> **Work item**
Go through the records underneath and count the lines that include the string "Trainer". Give nothing but the number.

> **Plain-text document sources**
+===+
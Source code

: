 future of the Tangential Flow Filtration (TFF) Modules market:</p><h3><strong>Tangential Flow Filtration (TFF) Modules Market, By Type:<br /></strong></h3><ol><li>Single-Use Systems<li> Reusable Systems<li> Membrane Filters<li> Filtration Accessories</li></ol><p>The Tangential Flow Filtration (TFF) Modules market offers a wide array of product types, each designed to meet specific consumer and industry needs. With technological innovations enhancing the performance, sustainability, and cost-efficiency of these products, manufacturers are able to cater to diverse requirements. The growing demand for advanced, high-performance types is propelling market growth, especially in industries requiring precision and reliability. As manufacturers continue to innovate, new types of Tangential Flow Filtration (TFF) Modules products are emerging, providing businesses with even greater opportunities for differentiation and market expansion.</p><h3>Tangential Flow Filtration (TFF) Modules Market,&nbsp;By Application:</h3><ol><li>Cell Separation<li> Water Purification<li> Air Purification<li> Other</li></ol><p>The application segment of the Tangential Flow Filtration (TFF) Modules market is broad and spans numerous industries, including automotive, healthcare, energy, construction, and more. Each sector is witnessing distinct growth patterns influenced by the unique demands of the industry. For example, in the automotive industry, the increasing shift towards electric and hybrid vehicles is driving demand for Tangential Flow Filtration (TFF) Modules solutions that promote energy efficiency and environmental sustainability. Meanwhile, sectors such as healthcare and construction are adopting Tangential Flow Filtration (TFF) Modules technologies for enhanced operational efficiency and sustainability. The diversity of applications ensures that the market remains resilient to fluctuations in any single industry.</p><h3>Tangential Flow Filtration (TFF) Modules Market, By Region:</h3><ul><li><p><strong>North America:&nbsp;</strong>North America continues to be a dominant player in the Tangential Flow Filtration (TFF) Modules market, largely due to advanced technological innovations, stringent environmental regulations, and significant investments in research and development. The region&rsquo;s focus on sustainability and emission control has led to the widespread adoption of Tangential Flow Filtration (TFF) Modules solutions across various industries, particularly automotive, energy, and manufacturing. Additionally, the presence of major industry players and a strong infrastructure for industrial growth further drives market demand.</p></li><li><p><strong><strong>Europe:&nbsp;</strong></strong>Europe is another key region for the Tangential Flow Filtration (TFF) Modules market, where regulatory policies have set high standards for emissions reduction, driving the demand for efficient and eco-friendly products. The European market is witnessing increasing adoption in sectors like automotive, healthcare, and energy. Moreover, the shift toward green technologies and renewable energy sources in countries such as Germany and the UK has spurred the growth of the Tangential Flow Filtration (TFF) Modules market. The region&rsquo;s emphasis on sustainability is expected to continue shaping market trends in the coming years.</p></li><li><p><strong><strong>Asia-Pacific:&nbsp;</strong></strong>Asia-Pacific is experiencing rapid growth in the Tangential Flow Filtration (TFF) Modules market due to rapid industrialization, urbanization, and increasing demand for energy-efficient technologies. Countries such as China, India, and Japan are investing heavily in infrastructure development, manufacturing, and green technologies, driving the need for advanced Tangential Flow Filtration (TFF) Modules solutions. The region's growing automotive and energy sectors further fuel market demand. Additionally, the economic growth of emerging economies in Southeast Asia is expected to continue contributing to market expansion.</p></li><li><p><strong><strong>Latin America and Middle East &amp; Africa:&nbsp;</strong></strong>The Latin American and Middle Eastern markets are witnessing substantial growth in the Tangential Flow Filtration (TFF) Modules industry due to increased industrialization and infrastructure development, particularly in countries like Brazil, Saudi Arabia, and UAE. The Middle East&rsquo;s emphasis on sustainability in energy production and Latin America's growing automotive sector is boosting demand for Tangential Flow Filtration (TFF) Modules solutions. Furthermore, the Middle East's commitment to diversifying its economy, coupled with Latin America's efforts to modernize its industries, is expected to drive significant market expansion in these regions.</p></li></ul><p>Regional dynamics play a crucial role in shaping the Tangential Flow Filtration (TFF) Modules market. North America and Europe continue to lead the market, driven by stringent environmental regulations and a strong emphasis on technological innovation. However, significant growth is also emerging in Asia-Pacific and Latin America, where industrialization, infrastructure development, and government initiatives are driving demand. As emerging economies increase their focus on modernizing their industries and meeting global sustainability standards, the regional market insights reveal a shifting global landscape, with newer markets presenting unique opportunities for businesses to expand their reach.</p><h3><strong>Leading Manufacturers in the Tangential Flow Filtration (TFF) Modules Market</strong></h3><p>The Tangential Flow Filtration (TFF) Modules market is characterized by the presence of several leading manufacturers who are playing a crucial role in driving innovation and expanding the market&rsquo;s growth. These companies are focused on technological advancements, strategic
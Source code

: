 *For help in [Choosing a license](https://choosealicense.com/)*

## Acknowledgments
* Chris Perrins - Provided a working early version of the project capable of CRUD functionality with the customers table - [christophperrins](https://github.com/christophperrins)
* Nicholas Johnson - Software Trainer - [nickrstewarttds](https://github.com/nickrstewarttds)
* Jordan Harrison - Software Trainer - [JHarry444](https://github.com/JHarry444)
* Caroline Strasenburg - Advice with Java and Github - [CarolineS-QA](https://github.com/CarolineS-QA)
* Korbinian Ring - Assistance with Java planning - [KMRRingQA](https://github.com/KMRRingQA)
+===+
> **Solution to the exercise**
2